La reprise du dialogue lundi au Nicaragua semble compromise, au lendemain de violences ayant causé la mort d’au moins 14 personnes dans le sud-ouest du pays lors d’affrontements entre forces gouvernementales et opposants au président Daniel Ortega.
Vendredi, l’Eglise catholique, qui fait office de médiatrice, avait annoncé une reprise du dialogue lundi entre le gouvernement et l’opposition, alors que le pays est secoué depuis avril par une vague de contestation exigeant le départ du président.
Mais cette nouvelle tentative, qui suit plusieurs rencontres sans résultat, semble incertaine après la violente incursion des forces anti-émeutes et des paramilitaires dans les villes de Diriamba et Jinotepe pour démanteler des barrages érigés par des opposants.
« La Conférence épiscopale va sérieusement réévaluer la poursuite » de sa médiation, a déclaré dimanche dans son homélie l’évêque auxiliaire de Managua, Mgr Silvio Baez. « Nous ne pouvons pas continuer à nous asseoir avec les représentants d’un gouvernement qui ment, qui n’accepte pas sa responsabilité et continue à attaquer et massacrer la population ».
Lundi en milieu de journée à Diriamba, à 45 km de la capitale, un nouvel incident à opposé des dizaines de partisans du gouvernement au cardinal Leopoldo Brenes, archevêque de Managua et président de la Conférence épiscopale du Nicaragua (CEN), et au nonce apostolique (ambassadeur du pape) Stanislaw Waldemar Sommertag.
A son arrivée, le convoi des deux prélats venus à la rencontre de manifestants de l’opposition réfugiés dans la basilique de Saint-Sébastien depuis dimanche ont été accueillis aux cris d' »assassins ! », « menteurs ! » et « fils de pute ! », a constaté l’AFP.
Passage à tabac
Les prélats ont ensuite été entourés et bousculés avant de se frayer difficilement un chemin jusqu’à l’intérieur de l’édifice.
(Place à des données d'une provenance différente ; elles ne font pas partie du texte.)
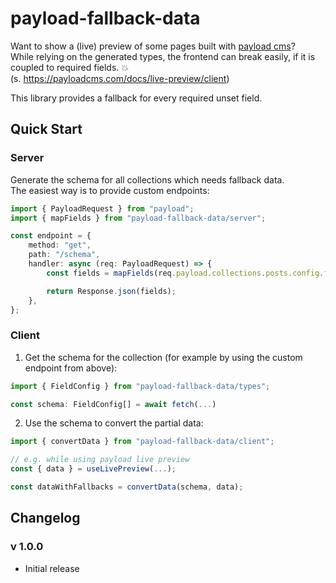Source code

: # payload-fallback-data

Want to show a (live) preview of some pages built with [payload cms](https://payloadcms.com)?<br/>
While relying on the generated types, the frontend can break easily, if it is coupled to required fields. :boom:<br/>
(s. https://payloadcms.com/docs/live-preview/client)

This library provides a fallback for every required unset field.

## Quick Start

### Server

Generate the schema for all collections which needs fallback data.<br/>
The easiest way is to provide custom endpoints:

```ts
import { PayloadRequest } from "payload";
import { mapFields } from "payload-fallback-data/server";

const endpoint = {
    method: "get",
    path: "/schema",
    handler: async (req: PayloadRequest) => {
        const fields = mapFields(req.payload.collections.posts.config.flattenedFields);

        return Response.json(fields);
    },
};
```

### Client

1. Get the schema for the collection (for example by using the custom endpoint from above):

```ts
import { FieldConfig } from "payload-fallback-data/types";

const schema: FieldConfig[] = await fetch(...)
```

2. Use the schema to convert the partial data:

```ts
import { convertData } from "payload-fallback-data/client";

// e.g. while using payload live preview
const { data } = useLivePreview(...);

const dataWithFallbacks = convertData(schema, data);
```

## Changelog

### v 1.0.0

- Initial release
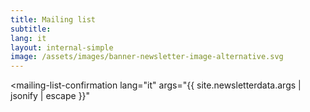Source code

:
 ```yaml
---
title: Mailing list
subtitle:
lang: it
layout: internal-simple
image: /assets/images/banner-newsletter-image-alternative.svg
---
```


<mailing-list-confirmation
  lang="it"
  args="{{ site.newsletterdata.args | jsonify | escape }}"
></mailing-list-confirmation>
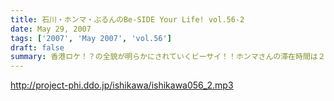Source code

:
```yaml
---
title: 石川・ホンマ・ぶるんのBe-SIDE Your Life! vol.56-2
date: May 29, 2007
tags: ['2007', 'May 2007', 'vol.56']
draft: false
summary: 香港ロケ！？の全貌が明らかにされていくビーサイ！！ホンマさんの滞在時間は２４時間に満たない・・・そんなスーパービジネスマン並みのスケジュールの中で行われた企画は成功したのでしょうか？わたくしナマエも、今回の報告は楽しみにしていた！そんなビーサイIN香港でございます！NAMAE
---
```


http://project-phi.ddo.jp/ishikawa/ishikawa056_2.mp3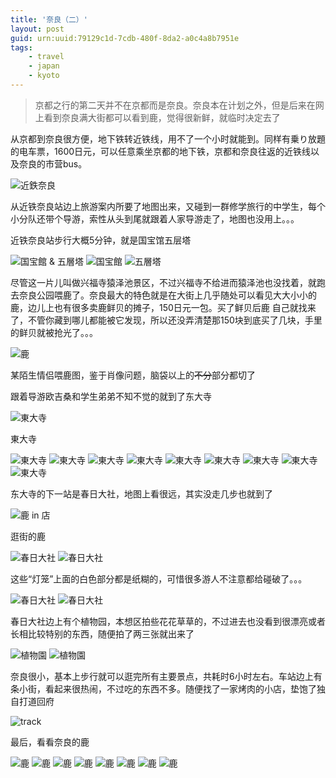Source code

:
 ```yaml
---
title: '奈良（二）'
layout: post
guid: urn:uuid:79129c1d-7cdb-480f-8da2-a0c4a8b7951e
tags:
    - travel
    - japan
    - kyoto
---
```


> 京都之行的第二天并不在京都而是奈良。奈良本在计划之外，但是后来在网上看到奈良满大街都可以看到鹿，觉得很新鲜，就临时决定去了                                                                           

从京都到奈良很方便，地下铁转近铁线，用不了一个小时就能到。同样有乗り放題的电车票，1600日元，可以任意乘坐京都的地下铁，京都和奈良往返的近铁线以及奈良的市营bus。

![近鉄奈良](/media/images/2009/10/01/kintetsunara.jpg)

从近铁奈良站边上旅游案内所要了地图出来，又碰到一群修学旅行的中学生，每个小分队还带个导游，索性从头到尾就跟着人家导游走了，地图也没用上。。。

近铁奈良站步行大概5分钟，就是国宝馆五层塔

![国宝館 & 五層塔](/media/images/2009/10/01/gosoutou-kokuhoukan.jpg)
![国宝館](/media/images/2009/10/01/kokuhoukan.jpg)
![五層塔](/media/images/2009/10/01/gosoutou.jpg)

尽管这一片儿叫做兴福寺猿泽池景区，不过兴福寺不给进而猿泽池也没找着，就跑去奈良公园喂鹿了。奈良最大的特色就是在大街上几乎随处可以看见大大小小的鹿，边儿上也有很多卖鹿鲜贝的摊子，150日元一包。买了鲜贝后鹿
自己就找来了，不管你藏到哪儿都能被它发现，所以还没弄清楚那150块到底买了几块，手里的鲜贝就被抢光了。。。

![鹿](/media/images/2009/10/01/dear-deer.jpg)

某陌生情侣喂鹿图，鉴于肖像问题，脑袋以上的<del>不分</del>部分都切了

跟着导游欧吉桑和学生弟弟不知不觉的就到了东大寺

![東大寺](/media/images/2009/10/01/toudaiji-08.jpg)

東大寺

![東大寺](/media/images/2009/10/01/toudaiji-01.jpg)
![東大寺](/media/images/2009/10/01/toudaiji-07.jpg)
![東大寺](/media/images/2009/10/01/toudaiji-10.jpg)
![東大寺](/media/images/2009/10/01/toudaiji-02.jpg)
![東大寺](/media/images/2009/10/01/toudaiji-03.jpg)
![東大寺](/media/images/2009/10/01/toudaiji-04.jpg)
![東大寺](/media/images/2009/10/01/toudaiji-05.jpg)
![東大寺](/media/images/2009/10/01/toudaiji-06.jpg)
![東大寺](/media/images/2009/10/01/toudaiji-09.jpg)

东大寺的下一站是春日大社，地图上看很远，其实没走几步也就到了

![鹿 in 店](/media/images/2009/10/01/deer-in-store.jpg)

逛街的鹿

![春日大社](/media/images/2009/10/01/kasugadaisya-01.jpg)
![春日大社](/media/images/2009/10/01/kasugadaisya-02.jpg)

这些“灯笼”上面的白色部分都是纸糊的，可惜很多游人不注意都给碰破了。。。

![春日大社](/media/images/2009/10/01/kasugadaisya-03.jpg)
![春日大社](/media/images/2009/10/01/kasugadaisya-04.jpg)

春日大社边上有个植物园，本想区拍些花花草草的，不过进去也没看到很漂亮或者长相比较特别的东西，随便拍了两三张就出来了

![植物園](/media/images/2009/10/01/syokubutsuen-01.jpg)
![植物園](/media/images/2009/10/01/syokubutsuen-02.jpg)

奈良很小，基本上步行就可以逛完所有主要景点，共耗时6小时左右。车站边上有条小街，看起来很热闹，不过吃的东西不多。随便找了一家烤肉的小店，垫饱了独自打道回府

![track](/media/images/2009/10/01/track.jpg)

最后，看看奈良的鹿

![鹿](/media/images/2009/10/01/deer-08.jpg)
![鹿](/media/images/2009/10/01/deer-06.jpg)
![鹿](/media/images/2009/10/01/deer-01.jpg)
![鹿](/media/images/2009/10/01/deer-02.jpg)
![鹿](/media/images/2009/10/01/deer-03.jpg)
![鹿](/media/images/2009/10/01/deer-04.jpg)
![鹿](/media/images/2009/10/01/deer-05.jpg)
![鹿](/media/images/2009/10/01/deer-07.jpg)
Les paramilitaires cagoulés en ont profité pour faire irruption dans la basilique et expulser les opposants. Certains ont été emmenés de force.
Un photographe de l’AFP a été passé à tabac et s’est fait voler son matériel. « C’était horrible, on m’a pris mon portable et on a tout effacé », a raconté la journaliste Maria Isabel Sanchez.
La chaîne d’opposition 100 % Noticias a aussi fait part de l’agression de ses journalistes et du vol de leur matériel, selon son directeur Miguel Mora.
La vague de protestation, déclenchée le 18 avril par une réforme de la sécurité sociale, vite abandonnée, cible le chef de l’Etat et son épouse Rosario Murillo, accusés de confisquer le pouvoir et de brider les libertés. Elle a déjà fait quelque 250 morts et près de 2.000 blessés.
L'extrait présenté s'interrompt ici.